La secretaria de prensa de la Casa Blanca, Karoline Leavitt, rechazó de plano la versión periodística en un mensaje en su cuenta de X, donde aseguró que el supuesto enfrentamiento entre ambos funcionarios durante una reunión en Camp David "literalmente nunca sucedió". Leavitt, que afirmó haber estado presente en el encuentro del viernes pasado, subrayó además que Trump "tiene mucho aprecio por el secretario Hegseth".
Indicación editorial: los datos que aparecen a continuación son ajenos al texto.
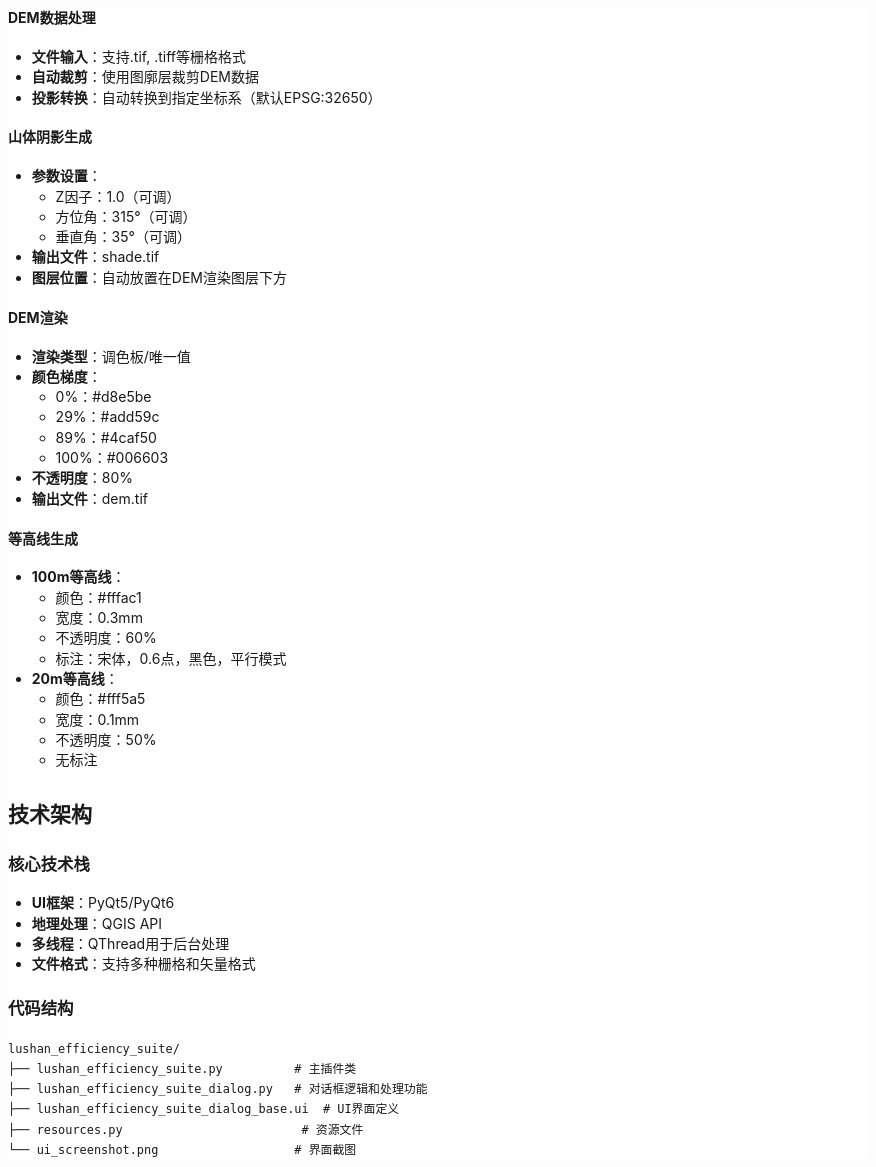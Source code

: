 #### DEM数据处理
- **文件输入**：支持.tif, .tiff等栅格格式
- **自动裁剪**：使用图廓层裁剪DEM数据
- **投影转换**：自动转换到指定坐标系（默认EPSG:32650）

#### 山体阴影生成
- **参数设置**：
  - Z因子：1.0（可调）
  - 方位角：315°（可调）
  - 垂直角：35°（可调）
- **输出文件**：shade.tif
- **图层位置**：自动放置在DEM渲染图层下方

#### DEM渲染
- **渲染类型**：调色板/唯一值
- **颜色梯度**：
  - 0%：#d8e5be
  - 29%：#add59c
  - 89%：#4caf50
  - 100%：#006603
- **不透明度**：80%
- **输出文件**：dem.tif

#### 等高线生成
- **100m等高线**：
  - 颜色：#fffac1
  - 宽度：0.3mm
  - 不透明度：60%
  - 标注：宋体，0.6点，黑色，平行模式
- **20m等高线**：
  - 颜色：#fff5a5
  - 宽度：0.1mm
  - 不透明度：50%
  - 无标注

## 技术架构

### 核心技术栈
- **UI框架**：PyQt5/PyQt6
- **地理处理**：QGIS API
- **多线程**：QThread用于后台处理
- **文件格式**：支持多种栅格和矢量格式

### 代码结构
```
lushan_efficiency_suite/
├── lushan_efficiency_suite.py          # 主插件类
├── lushan_efficiency_suite_dialog.py   # 对话框逻辑和处理功能
├── lushan_efficiency_suite_dialog_base.ui  # UI界面定义
├── resources.py                         # 资源文件
└── ui_screenshot.png                   # 界面截图
```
Según el diario, el episodio se produjo al margen de una reunión de gabinete, cuando Trump expresó su frustración por la falta de información sobre el abastecimiento de municiones, especialmente misiles guiados de largo alcance e interceptores para sistemas de defensa aérea. Fuentes citadas por el periódico señalaron que esta escasez habría sido uno de los factores que llevaron al presidente a cancelar nuevos ataques masivos contra Irán en los últimos días. Trump afirmó el lunes que había ordenado y luego suspendido "el mayor ataque desde la Segunda Guerra Mundial", a la espera del inicio de negociaciones sobre el estrecho de Ormuz.
Mientras tanto, el Pentágono y los principales fabricantes de defensa —Lockheed Martin y RTX (antes Raytheon)— han acelerado los planes para ampliar la producción de armamento de precisión, aunque los analistas advierten que el incremento significativo de la capacidad industrial tardará meses o años en traducirse en mayores existencias. A finales de julio, Hegseth visitó el Senado para solicitar un aumento presupuestario de al menos 67.000 millones de dólares para reponer las reservas de municiones consumidas y reforzar la capacidad industrial de defensa, alertando sobre el posible impacto en la preparación militar de EE.UU. frente a otros escenarios, como China y Rusia.